[Start of section]

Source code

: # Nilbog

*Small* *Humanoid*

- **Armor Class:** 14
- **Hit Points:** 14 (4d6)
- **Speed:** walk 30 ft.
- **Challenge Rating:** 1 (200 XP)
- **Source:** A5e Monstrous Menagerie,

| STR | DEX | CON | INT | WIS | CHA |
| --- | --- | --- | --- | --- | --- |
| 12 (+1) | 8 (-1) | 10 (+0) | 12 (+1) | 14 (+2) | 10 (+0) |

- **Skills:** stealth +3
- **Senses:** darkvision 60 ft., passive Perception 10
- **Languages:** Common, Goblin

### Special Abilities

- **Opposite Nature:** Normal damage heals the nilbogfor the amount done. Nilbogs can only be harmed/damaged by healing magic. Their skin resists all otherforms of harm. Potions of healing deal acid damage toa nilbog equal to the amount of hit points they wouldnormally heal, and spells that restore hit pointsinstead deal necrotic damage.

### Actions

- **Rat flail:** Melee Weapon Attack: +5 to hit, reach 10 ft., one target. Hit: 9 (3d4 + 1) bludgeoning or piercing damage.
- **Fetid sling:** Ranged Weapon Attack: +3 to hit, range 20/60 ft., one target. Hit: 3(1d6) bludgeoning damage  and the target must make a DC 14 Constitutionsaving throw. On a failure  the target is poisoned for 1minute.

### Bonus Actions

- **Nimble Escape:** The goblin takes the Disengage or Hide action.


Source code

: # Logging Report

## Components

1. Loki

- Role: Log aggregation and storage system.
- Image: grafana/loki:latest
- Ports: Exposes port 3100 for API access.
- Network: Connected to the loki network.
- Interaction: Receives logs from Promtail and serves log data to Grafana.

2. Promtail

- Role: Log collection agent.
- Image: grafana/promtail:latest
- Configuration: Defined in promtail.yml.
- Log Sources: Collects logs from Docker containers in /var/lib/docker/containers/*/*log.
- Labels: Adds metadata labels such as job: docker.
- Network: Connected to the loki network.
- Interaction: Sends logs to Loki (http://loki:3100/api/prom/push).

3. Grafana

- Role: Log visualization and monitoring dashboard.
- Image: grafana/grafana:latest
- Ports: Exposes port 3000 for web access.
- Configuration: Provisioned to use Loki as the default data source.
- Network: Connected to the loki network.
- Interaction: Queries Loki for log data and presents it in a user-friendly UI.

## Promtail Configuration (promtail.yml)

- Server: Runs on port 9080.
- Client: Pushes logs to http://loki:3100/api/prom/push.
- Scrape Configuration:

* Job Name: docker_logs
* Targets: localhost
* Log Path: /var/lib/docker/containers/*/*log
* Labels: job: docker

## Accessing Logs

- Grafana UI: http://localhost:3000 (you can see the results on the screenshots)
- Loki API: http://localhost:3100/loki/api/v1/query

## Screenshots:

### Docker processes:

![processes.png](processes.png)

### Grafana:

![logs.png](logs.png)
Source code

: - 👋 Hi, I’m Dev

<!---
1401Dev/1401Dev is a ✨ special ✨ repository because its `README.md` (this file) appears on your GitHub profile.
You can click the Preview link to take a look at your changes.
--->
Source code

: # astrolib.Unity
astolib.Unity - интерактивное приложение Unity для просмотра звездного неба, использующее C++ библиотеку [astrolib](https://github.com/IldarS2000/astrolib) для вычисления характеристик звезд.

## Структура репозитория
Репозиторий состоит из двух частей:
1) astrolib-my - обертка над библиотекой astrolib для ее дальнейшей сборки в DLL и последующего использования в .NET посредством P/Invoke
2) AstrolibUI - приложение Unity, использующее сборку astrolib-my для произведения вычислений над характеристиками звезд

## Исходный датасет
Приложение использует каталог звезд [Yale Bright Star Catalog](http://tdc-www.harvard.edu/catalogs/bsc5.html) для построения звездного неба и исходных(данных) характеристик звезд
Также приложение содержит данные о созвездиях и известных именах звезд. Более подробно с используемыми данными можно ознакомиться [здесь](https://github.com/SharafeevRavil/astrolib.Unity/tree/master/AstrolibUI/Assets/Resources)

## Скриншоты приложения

[End of section]

Work to be completed - Identify all lines in the records above with the word "Exposes".

Answer space -
- Ports: Exposes port 3100 for API access.
- Ports: Exposes port 3000 for web access.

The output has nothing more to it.